Lier, Begijnhof huisnamen

Lier, Begijnhof huisnamen

Inventarisnummer
SLI001022545

Beschrijving
St.-GOMMER of Sint-Gummarus (Oud-Kerkhof 12). ;De H. Gummarus, ridder te Emblem (Lier), patroon van Emblem en Lier, vertoefde in zijn jeugd aan het hof van Pepijn, koning der Franken. Hij bracht het christelijk geloof te Lier en omgeving en bouwde er de eerste St.-Pieterskapel, thans het oudste gebouw van de stad, verbouwd ca. 1225. Hij ligt voornamelijk aan de opkomst van de stad Lier en de oprichting van de oorspronkelijke St.-Gummaruskerk, waar zijn relieken thans bewaard worden in een kostbaar en merkwaardig zilveren schrijn. Dit meesterwerk van Wierick Somers, zilversmid te Antwerpen, besteld op 6-8-1681, kwam per schip te Lier aan vóór Lier-kermis, op donderdag van Sacramentsdag 1682. Het werd daarna een paar dagen in de voorzaal van het stadhuis tentoongesteld en 's zaterdags rond vespertijd (15 u.) plechtig naar de St.-Gummaruskerk overgebracht. Eindelijk op zondag van Lier-kermis is het schrijn met nog meer luister ingewijd en door heel de stad rondgedragen, nadat er eerst de relieken waren in opgeborgen. Feestdag : 11 oktober. Vermoedelijk van voor 1672 tot ca. 1695 werd St.-Gommer bewoond door Maria Lemmens, denkelijk een dochter of verwante van Gerard Frans Lemmens, Lierse schepen in 1664. Dit huis heeft, de naam van St.-Gommer waarschijnlijk aan haar te danken, vooral omdat men sinds 1666 (pestjaar) een grote opbloei van de St.-Gummarusviering te Lier kende. Gaspard Smits, toenmalige plebaan-deken (+ 6-4-1668), ijverde bijzonder voor het bestellen van een nieuw reliekschrijn voor de H. Gummarus; hij stortte daartoe trouwens de eerste en voornaamste geldelijke tussenkomst bij testamentaire beschikking. Ook de begijntjes hebben daartoe in die tijd vele voor hen zo kostbare stuivertjes bijeengebracht.

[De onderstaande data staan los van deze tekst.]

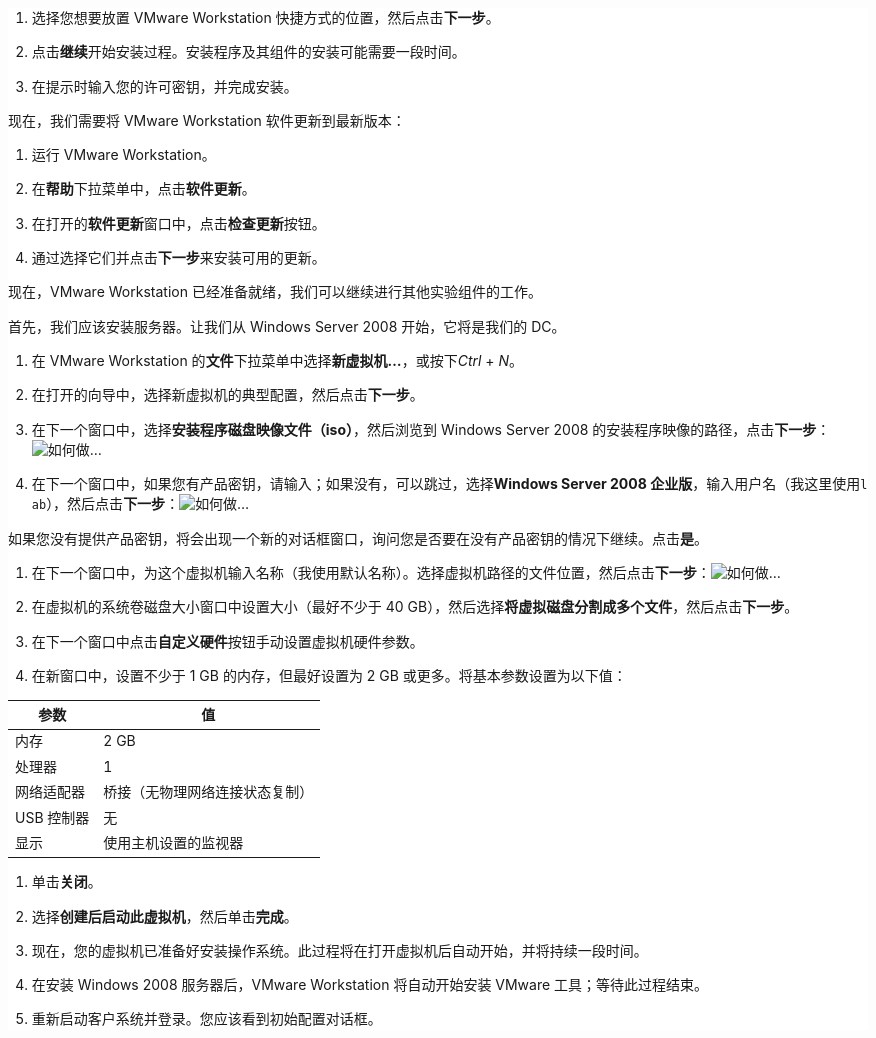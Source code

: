 1.  选择您想要放置 VMware Workstation 快捷方式的位置，然后点击**下一步**。

1.  点击**继续**开始安装过程。安装程序及其组件的安装可能需要一段时间。

1.  在提示时输入您的许可密钥，并完成安装。

现在，我们需要将 VMware Workstation 软件更新到最新版本：

1.  运行 VMware Workstation。

1.  在**帮助**下拉菜单中，点击**软件更新**。

1.  在打开的**软件更新**窗口中，点击**检查更新**按钮。

1.  通过选择它们并点击**下一步**来安装可用的更新。

现在，VMware Workstation 已经准备就绪，我们可以继续进行其他实验组件的工作。

首先，我们应该安装服务器。让我们从 Windows Server 2008 开始，它将是我们的 DC。

1.  在 VMware Workstation 的**文件**下拉菜单中选择**新虚拟机…**，或按下*Ctrl* + *N*。

1.  在打开的向导中，选择新虚拟机的典型配置，然后点击**下一步**。

1.  在下一个窗口中，选择**安装程序磁盘映像文件（iso）**，然后浏览到 Windows Server 2008 的安装程序映像的路径，点击**下一步**：![如何做…](https://github.com/OpenDocCN/freelearn-sec-zh/raw/master/docs/ins-pentest/img/4124_03_04.jpg)

1.  在下一个窗口中，如果您有产品密钥，请输入；如果没有，可以跳过，选择**Windows Server 2008 企业版**，输入用户名（我这里使用`lab`），然后点击**下一步**：![如何做…](https://github.com/OpenDocCN/freelearn-sec-zh/raw/master/docs/ins-pentest/img/4124_03_05.jpg)

如果您没有提供产品密钥，将会出现一个新的对话框窗口，询问您是否要在没有产品密钥的情况下继续。点击**是**。

1.  在下一个窗口中，为这个虚拟机输入名称（我使用默认名称）。选择虚拟机路径的文件位置，然后点击**下一步**：![如何做…](https://github.com/OpenDocCN/freelearn-sec-zh/raw/master/docs/ins-pentest/img/4124_03_06.jpg)

1.  在虚拟机的系统卷磁盘大小窗口中设置大小（最好不少于 40 GB），然后选择**将虚拟磁盘分割成多个文件**，然后点击**下一步**。

1.  在下一个窗口中点击**自定义硬件**按钮手动设置虚拟机硬件参数。

1.  在新窗口中，设置不少于 1 GB 的内存，但最好设置为 2 GB 或更多。将基本参数设置为以下值：

| 参数 | 值 |
| --- | --- |
| 内存 | 2 GB |
| 处理器 | 1 |
| 网络适配器 | 桥接（无物理网络连接状态复制） |
| USB 控制器 | 无 |
| 显示 | 使用主机设置的监视器 |

1.  单击**关闭**。

1.  选择**创建后启动此虚拟机**，然后单击**完成**。

1.  现在，您的虚拟机已准备好安装操作系统。此过程将在打开虚拟机后自动开始，并将持续一段时间。

1.  在安装 Windows 2008 服务器后，VMware Workstation 将自动开始安装 VMware 工具；等待此过程结束。

1.  重新启动客户系统并登录。您应该看到初始配置对话框。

In 1728 noteerde men in St.-Gommer de begijn Joanna Catharina Verheylweghen als Van holleweghen, ° Antwerpen en 24 j. oud geprofest op 4-9-1695; dochter van Martinus en Anna van den Boegaerde. Zij was hofmeesteres van ca. 1731 tot 1735 en + 29-3-1747.

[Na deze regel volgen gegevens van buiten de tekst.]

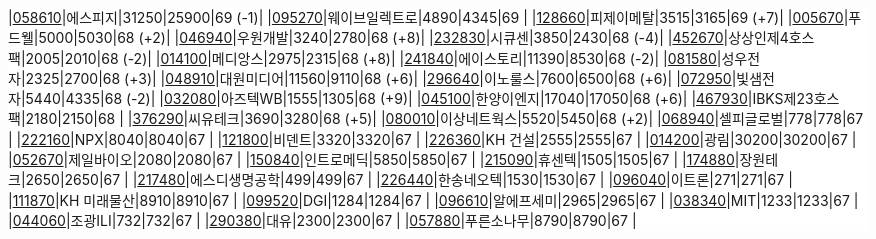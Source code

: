 |[058610](https://finance.daum.net/quotes/A058610)|에스피지|31250|25900|69 (-1)|
|[095270](https://finance.daum.net/quotes/A095270)|웨이브일렉트로|4890|4345|69 |
|[128660](https://finance.daum.net/quotes/A128660)|피제이메탈|3515|3165|69 (+7)|
|[005670](https://finance.daum.net/quotes/A005670)|푸드웰|5000|5030|68 (+2)|
|[046940](https://finance.daum.net/quotes/A046940)|우원개발|3240|2780|68 (+8)|
|[232830](https://finance.daum.net/quotes/A232830)|시큐센|3850|2430|68 (-4)|
|[452670](https://finance.daum.net/quotes/A452670)|상상인제4호스팩|2005|2010|68 (-2)|
|[014100](https://finance.daum.net/quotes/A014100)|메디앙스|2975|2315|68 (+8)|
|[241840](https://finance.daum.net/quotes/A241840)|에이스토리|11390|8530|68 (-2)|
|[081580](https://finance.daum.net/quotes/A081580)|성우전자|2325|2700|68 (+3)|
|[048910](https://finance.daum.net/quotes/A048910)|대원미디어|11560|9110|68 (+6)|
|[296640](https://finance.daum.net/quotes/A296640)|이노룰스|7600|6500|68 (+6)|
|[072950](https://finance.daum.net/quotes/A072950)|빛샘전자|5440|4335|68 (-2)|
|[032080](https://finance.daum.net/quotes/A032080)|아즈텍WB|1555|1305|68 (+9)|
|[045100](https://finance.daum.net/quotes/A045100)|한양이엔지|17040|17050|68 (+6)|
|[467930](https://finance.daum.net/quotes/A467930)|IBKS제23호스팩|2180|2150|68 |
|[376290](https://finance.daum.net/quotes/A376290)|씨유테크|3690|3280|68 (+5)|
|[080010](https://finance.daum.net/quotes/A080010)|이상네트웍스|5520|5450|68 (+2)|
|[068940](https://finance.daum.net/quotes/A068940)|셀피글로벌|778|778|67 |
|[222160](https://finance.daum.net/quotes/A222160)|NPX|8040|8040|67 |
|[121800](https://finance.daum.net/quotes/A121800)|비덴트|3320|3320|67 |
|[226360](https://finance.daum.net/quotes/A226360)|KH 건설|2555|2555|67 |
|[014200](https://finance.daum.net/quotes/A014200)|광림|30200|30200|67 |
|[052670](https://finance.daum.net/quotes/A052670)|제일바이오|2080|2080|67 |
|[150840](https://finance.daum.net/quotes/A150840)|인트로메딕|5850|5850|67 |
|[215090](https://finance.daum.net/quotes/A215090)|휴센텍|1505|1505|67 |
|[174880](https://finance.daum.net/quotes/A174880)|장원테크|2650|2650|67 |
|[217480](https://finance.daum.net/quotes/A217480)|에스디생명공학|499|499|67 |
|[226440](https://finance.daum.net/quotes/A226440)|한송네오텍|1530|1530|67 |
|[096040](https://finance.daum.net/quotes/A096040)|이트론|271|271|67 |
|[111870](https://finance.daum.net/quotes/A111870)|KH 미래물산|8910|8910|67 |
|[099520](https://finance.daum.net/quotes/A099520)|DGI|1284|1284|67 |
|[096610](https://finance.daum.net/quotes/A096610)|알에프세미|2965|2965|67 |
|[038340](https://finance.daum.net/quotes/A038340)|MIT|1233|1233|67 |
|[044060](https://finance.daum.net/quotes/A044060)|조광ILI|732|732|67 |
|[290380](https://finance.daum.net/quotes/A290380)|대유|2300|2300|67 |
|[057880](https://finance.daum.net/quotes/A057880)|푸른소나무|8790|8790|67 |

In 1749 vermeldde men er Barbara Vloebergh(s), ° Berlaar, 20 j. oud geprofest op 2-10-1712, + 9-10-1748, H. Geestmeesteresse (1741) en Hofmeesteres (1743); dochter van Joannes en Anna Faes. Men telde in St.-Gommer toen 4 bewoners en 5 'aertsteden'.

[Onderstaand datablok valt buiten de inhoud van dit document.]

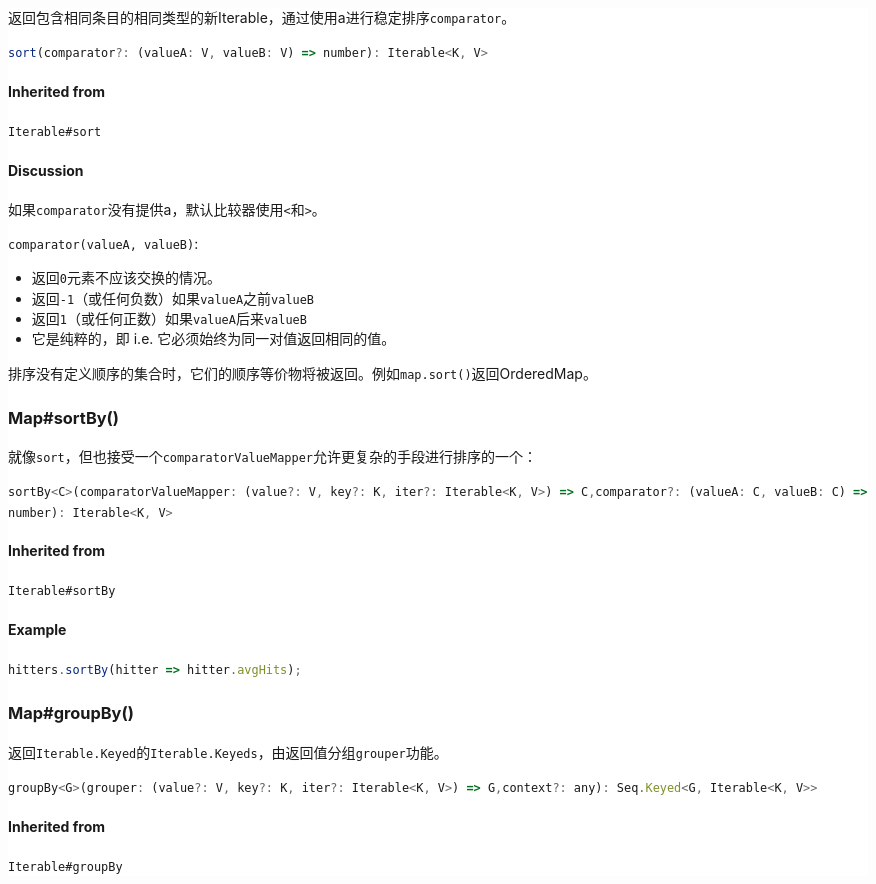 返回包含相同条目的相同类型的新Iterable，通过使用a进行稳定排序`comparator`。

```javascript
sort(comparator?: (valueA: V, valueB: V) => number): Iterable<K, V>
```

#### Inherited from

```
Iterable#sort
```

#### Discussion

如果`comparator`没有提供a，默认比较器使用`<`和`>`。

`comparator(valueA, valueB)`:

- 返回`0`元素不应该交换的情况。
- 返回`-1`（或任何负数）如果`valueA`之前`valueB`
- 返回`1`（或任何正数）如果`valueA`后来`valueB`
- 它是纯粹的，即 i.e. 它必须始终为同一对值返回相同的值。

排序没有定义顺序的集合时，它们的顺序等价物将被返回。例如`map.sort()`返回OrderedMap。

### Map#sortBy()

就像`sort`，但也接受一个`comparatorValueMapper`允许更复杂的手段进行排序的一个：

```javascript
sortBy<C>(comparatorValueMapper: (value?: V, key?: K, iter?: Iterable<K, V>) => C,comparator?: (valueA: C, valueB: C) => number): Iterable<K, V>
```

#### Inherited from

```
Iterable#sortBy
```

#### Example

```javascript
hitters.sortBy(hitter => hitter.avgHits);
```

### Map#groupBy()

返回`Iterable.Keyed`的`Iterable.Keyeds`，由返回值分组`grouper`功能。

```javascript
groupBy<G>(grouper: (value?: V, key?: K, iter?: Iterable<K, V>) => G,context?: any): Seq.Keyed<G, Iterable<K, V>>
```

#### Inherited from

```
Iterable#groupBy
```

In 1763 telde men er Jouf. Maria Van Sant, ° Kessel, geprofest op 24-8-1727, hofmeesteres in 1769 en + 13-1-1773. Men vindt de namen van deze drie begijnen-hofmeesteressen, verenigd tot in de dood, weer op dezelfde grafsteen : Sint-Margaretakerk middenbeuk, 5de rij rechts.
In 1778 noteerde men er wederom een 'Jouf. Vloebergh’ blijkbaar Barbara Theresia, geprofest op 16-4-1750 en + 24-8-1780, waarover geen nadere gegevens vermeld werden, vermoedelijk was zij niet vreemd aan de hogergenoemde Barbara uit Berlaar. In 1798 telde men er Joanna Maria Catharina Parasiers, ° Antwerpen, 26 j. oud geprofest op 14-9-1777 en + 2-11-1810; dochter van Henricus Gummarus en Maria Theresia Daems.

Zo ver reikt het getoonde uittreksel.